= Exercise =
In the data below, how many lines include the word "Rafael"? Give only the number.

[Saved data entries]
════════

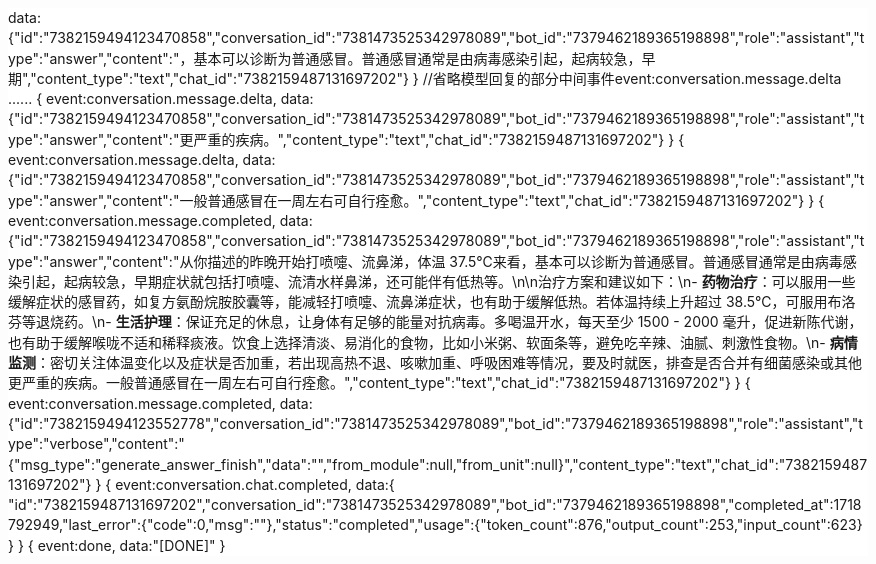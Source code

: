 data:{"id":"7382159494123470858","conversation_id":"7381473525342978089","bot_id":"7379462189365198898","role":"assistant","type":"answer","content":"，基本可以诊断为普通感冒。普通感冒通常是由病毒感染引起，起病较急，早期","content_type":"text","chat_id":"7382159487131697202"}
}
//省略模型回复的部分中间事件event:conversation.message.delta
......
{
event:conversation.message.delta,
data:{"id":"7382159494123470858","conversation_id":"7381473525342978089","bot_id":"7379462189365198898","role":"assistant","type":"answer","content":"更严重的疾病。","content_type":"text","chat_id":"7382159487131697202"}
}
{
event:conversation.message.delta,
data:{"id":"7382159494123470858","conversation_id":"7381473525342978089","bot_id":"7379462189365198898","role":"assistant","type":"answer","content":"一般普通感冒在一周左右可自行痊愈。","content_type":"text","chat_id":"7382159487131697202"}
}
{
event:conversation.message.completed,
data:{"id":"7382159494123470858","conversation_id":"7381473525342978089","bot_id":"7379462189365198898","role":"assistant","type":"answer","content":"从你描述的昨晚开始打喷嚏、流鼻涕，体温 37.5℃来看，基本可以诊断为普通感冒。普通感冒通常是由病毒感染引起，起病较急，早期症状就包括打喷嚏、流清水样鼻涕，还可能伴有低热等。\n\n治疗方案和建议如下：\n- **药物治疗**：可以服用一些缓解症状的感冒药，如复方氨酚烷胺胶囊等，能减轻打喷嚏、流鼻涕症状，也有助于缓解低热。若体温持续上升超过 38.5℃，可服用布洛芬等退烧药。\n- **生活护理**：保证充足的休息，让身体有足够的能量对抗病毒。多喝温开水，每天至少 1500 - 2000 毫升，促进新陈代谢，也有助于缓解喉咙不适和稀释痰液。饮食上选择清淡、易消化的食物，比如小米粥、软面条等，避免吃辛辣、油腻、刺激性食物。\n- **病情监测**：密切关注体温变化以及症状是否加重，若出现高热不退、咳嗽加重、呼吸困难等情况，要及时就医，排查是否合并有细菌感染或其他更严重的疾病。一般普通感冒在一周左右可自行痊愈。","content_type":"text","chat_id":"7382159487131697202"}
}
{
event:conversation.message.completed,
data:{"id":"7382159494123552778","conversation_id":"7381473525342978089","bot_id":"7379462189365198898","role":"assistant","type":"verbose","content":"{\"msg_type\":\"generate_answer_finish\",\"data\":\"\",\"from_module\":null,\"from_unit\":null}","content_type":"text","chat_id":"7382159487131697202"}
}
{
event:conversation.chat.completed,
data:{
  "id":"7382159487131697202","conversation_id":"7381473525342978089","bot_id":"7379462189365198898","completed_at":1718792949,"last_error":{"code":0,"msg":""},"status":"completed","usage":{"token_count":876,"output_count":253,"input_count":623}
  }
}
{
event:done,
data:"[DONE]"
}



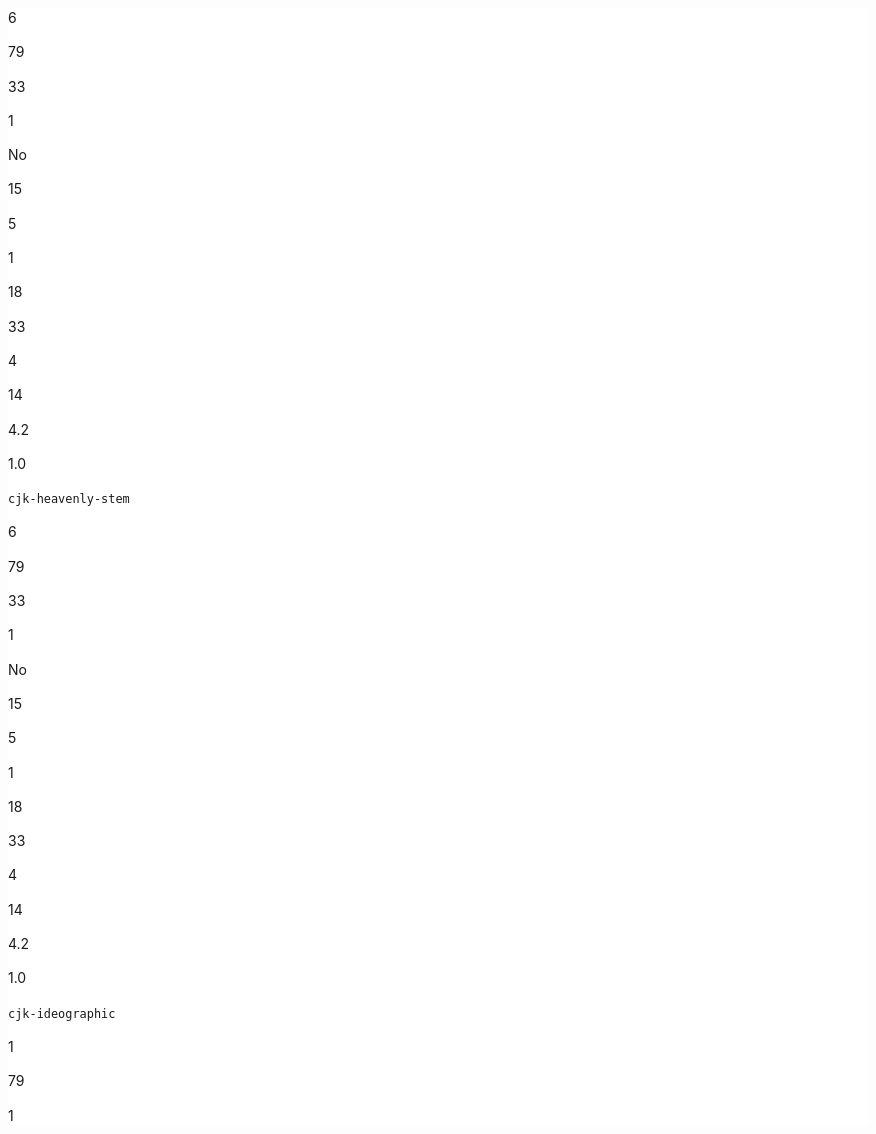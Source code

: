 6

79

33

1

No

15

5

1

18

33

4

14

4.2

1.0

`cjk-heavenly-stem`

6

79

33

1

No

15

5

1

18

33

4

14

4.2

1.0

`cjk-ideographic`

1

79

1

════════

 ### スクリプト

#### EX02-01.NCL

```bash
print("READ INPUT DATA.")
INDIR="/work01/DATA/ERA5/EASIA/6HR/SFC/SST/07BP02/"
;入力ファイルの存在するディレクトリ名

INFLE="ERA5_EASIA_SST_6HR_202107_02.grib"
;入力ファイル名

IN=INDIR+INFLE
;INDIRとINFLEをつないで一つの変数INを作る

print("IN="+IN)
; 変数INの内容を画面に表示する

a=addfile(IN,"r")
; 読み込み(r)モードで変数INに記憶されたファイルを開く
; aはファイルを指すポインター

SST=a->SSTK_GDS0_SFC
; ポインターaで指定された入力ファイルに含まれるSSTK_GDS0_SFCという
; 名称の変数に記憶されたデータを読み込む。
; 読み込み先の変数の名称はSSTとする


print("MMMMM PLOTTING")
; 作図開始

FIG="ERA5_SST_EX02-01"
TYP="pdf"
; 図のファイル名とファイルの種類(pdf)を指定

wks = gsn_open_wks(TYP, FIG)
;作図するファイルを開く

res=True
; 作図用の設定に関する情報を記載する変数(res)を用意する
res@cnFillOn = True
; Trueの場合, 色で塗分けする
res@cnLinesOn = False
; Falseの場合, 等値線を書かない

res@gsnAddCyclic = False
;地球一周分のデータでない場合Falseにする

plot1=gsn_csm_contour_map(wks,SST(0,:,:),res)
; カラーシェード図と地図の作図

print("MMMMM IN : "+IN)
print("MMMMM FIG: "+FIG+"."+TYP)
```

════════

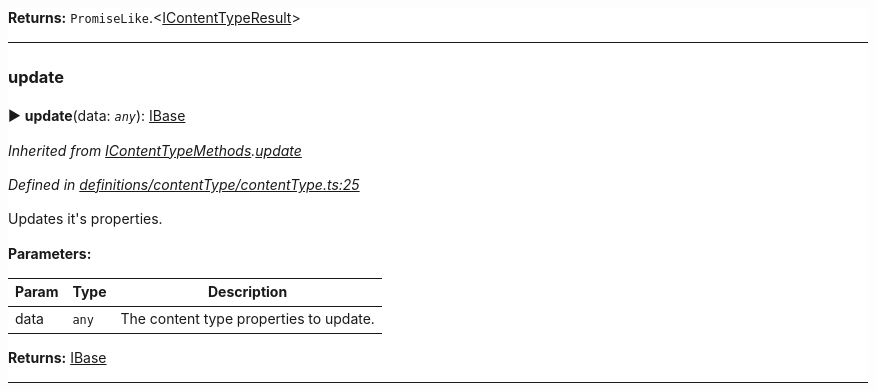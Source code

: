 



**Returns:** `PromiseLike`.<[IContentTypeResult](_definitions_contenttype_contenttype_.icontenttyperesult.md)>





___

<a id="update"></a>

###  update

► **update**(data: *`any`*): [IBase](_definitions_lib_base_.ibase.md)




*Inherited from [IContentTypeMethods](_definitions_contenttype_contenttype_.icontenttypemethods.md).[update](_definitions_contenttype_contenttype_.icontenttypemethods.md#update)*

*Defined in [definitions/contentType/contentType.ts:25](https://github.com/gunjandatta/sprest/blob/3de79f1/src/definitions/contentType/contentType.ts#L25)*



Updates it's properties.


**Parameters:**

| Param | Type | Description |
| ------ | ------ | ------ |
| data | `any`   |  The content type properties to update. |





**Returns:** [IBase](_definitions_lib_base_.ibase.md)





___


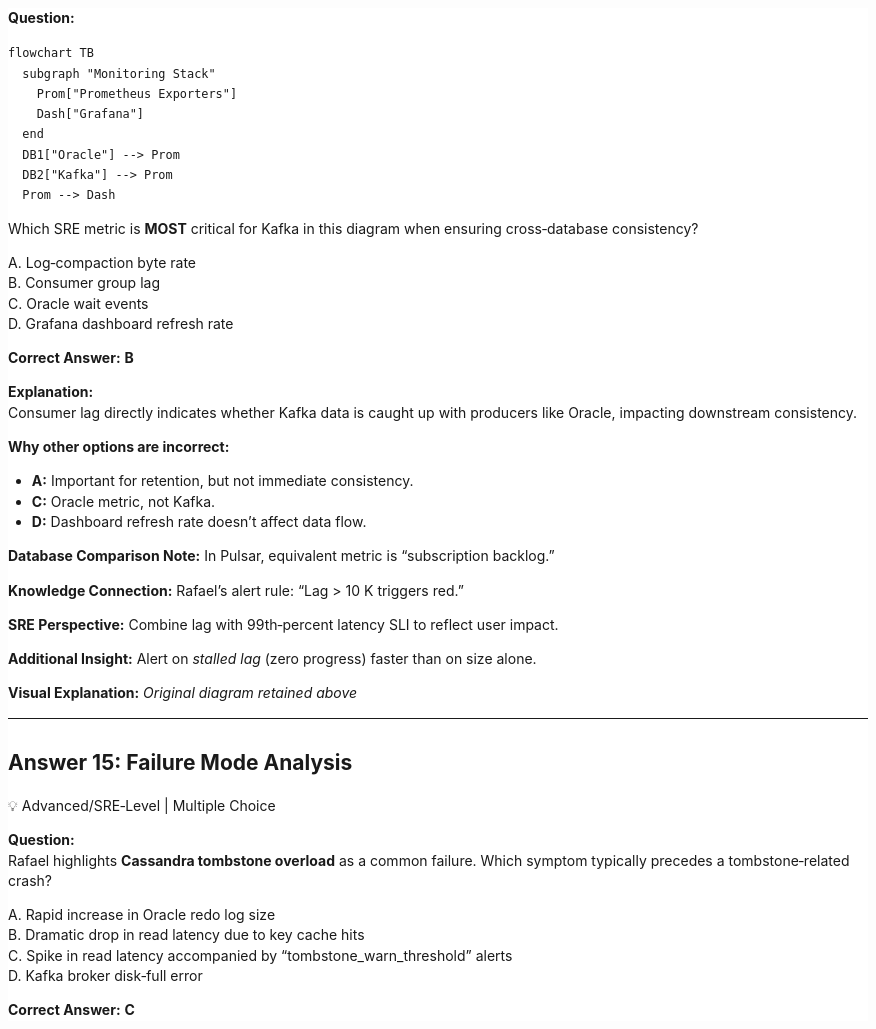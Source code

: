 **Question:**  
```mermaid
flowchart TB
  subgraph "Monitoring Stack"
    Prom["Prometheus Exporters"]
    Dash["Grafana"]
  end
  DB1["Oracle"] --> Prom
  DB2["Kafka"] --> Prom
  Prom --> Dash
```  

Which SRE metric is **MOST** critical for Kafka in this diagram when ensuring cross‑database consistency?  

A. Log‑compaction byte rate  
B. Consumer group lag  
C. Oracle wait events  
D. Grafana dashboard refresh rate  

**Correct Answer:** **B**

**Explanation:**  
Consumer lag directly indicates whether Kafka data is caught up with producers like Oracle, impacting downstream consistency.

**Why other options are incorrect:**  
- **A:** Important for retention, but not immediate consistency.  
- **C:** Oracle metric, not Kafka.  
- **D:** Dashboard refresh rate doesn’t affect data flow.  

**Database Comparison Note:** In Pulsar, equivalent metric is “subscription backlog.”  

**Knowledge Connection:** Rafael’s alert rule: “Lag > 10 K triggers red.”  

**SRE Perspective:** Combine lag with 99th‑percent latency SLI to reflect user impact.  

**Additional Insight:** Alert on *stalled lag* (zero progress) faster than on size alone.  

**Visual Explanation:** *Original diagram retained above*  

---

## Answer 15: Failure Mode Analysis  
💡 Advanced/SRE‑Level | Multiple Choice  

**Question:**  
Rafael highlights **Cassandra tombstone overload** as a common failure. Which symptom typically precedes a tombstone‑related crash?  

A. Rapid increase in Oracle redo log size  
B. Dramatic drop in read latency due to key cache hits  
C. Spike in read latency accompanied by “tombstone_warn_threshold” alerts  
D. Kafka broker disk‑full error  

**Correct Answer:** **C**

════════

= Task solution =
2